Member of the Illinois Senate from the 26th district
- In office January 7, 1953 – January 4, 1967
- Preceded by: Wilbur J. Cash
- Succeeded by: Cecil A. Partee

Personal details
- Born: July 29, 1906 Bloomington, Illinois, U.S.
- Died: April 14, 1978 (aged 71) Peoria, Illinois, U.S.
- Party: Republican
- Spouse(s): Josephine McCormick Nancy Sandstrom
- Education: Williams College University of South Dakota

= David Davis IV =

American politician

David Davis IV (July 29, 1906 - April 14, 1978) was an American lawyer and politician.

Davis was born in Bloomington, Illinois. His great-grandfather was David Davis, who served in the United States Senate and on the United States Supreme Court.
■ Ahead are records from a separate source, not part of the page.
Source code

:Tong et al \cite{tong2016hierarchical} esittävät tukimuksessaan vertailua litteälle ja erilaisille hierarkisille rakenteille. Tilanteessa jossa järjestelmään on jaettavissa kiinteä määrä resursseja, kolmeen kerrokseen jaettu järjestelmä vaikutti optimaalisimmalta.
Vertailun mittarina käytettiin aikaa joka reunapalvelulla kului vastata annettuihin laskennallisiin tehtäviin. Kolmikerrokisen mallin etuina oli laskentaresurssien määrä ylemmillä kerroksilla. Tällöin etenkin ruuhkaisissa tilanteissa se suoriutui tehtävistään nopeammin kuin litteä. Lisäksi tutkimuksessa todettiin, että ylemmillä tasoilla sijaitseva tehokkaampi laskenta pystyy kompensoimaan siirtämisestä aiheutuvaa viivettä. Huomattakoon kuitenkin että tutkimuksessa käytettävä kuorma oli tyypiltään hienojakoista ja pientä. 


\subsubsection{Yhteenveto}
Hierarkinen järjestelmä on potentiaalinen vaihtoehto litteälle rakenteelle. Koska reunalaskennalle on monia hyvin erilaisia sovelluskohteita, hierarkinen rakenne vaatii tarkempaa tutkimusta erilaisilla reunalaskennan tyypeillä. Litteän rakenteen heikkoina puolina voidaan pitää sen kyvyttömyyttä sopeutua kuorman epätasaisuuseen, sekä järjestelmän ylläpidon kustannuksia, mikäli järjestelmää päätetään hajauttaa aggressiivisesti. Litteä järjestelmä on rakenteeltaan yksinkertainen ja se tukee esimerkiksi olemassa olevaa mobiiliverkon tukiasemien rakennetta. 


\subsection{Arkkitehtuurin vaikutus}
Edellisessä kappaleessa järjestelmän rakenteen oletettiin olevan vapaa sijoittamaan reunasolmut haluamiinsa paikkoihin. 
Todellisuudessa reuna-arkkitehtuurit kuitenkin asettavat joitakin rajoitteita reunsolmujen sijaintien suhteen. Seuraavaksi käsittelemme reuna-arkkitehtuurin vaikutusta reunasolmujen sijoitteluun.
Davis attended Bloomington public schools and University High School. He received his bachelor's degree from Williams College and his law degree from University of South Dakota School of Law. He was admitted to the Illinois bar and opened his own law practice in Bloomington, Illinois, in 1932.

He served as Chairman of the Board of the National Bank of Bloomington from 1955 to 1977 and in the Illinois Senate from 1953 to 1967 as a Republican. He also served in the Illinois Constitutional Convention of 1969–1970.

In 1959, Davis gave the David Davis Mansion to the State of Illinois.

Davis died at the St. Francis Medical Center and Hospital in Peoria, Illinois.

The David Davis III & IV House, a site on the National Register of Historic Places in Bloomington, is named for Davis and his father.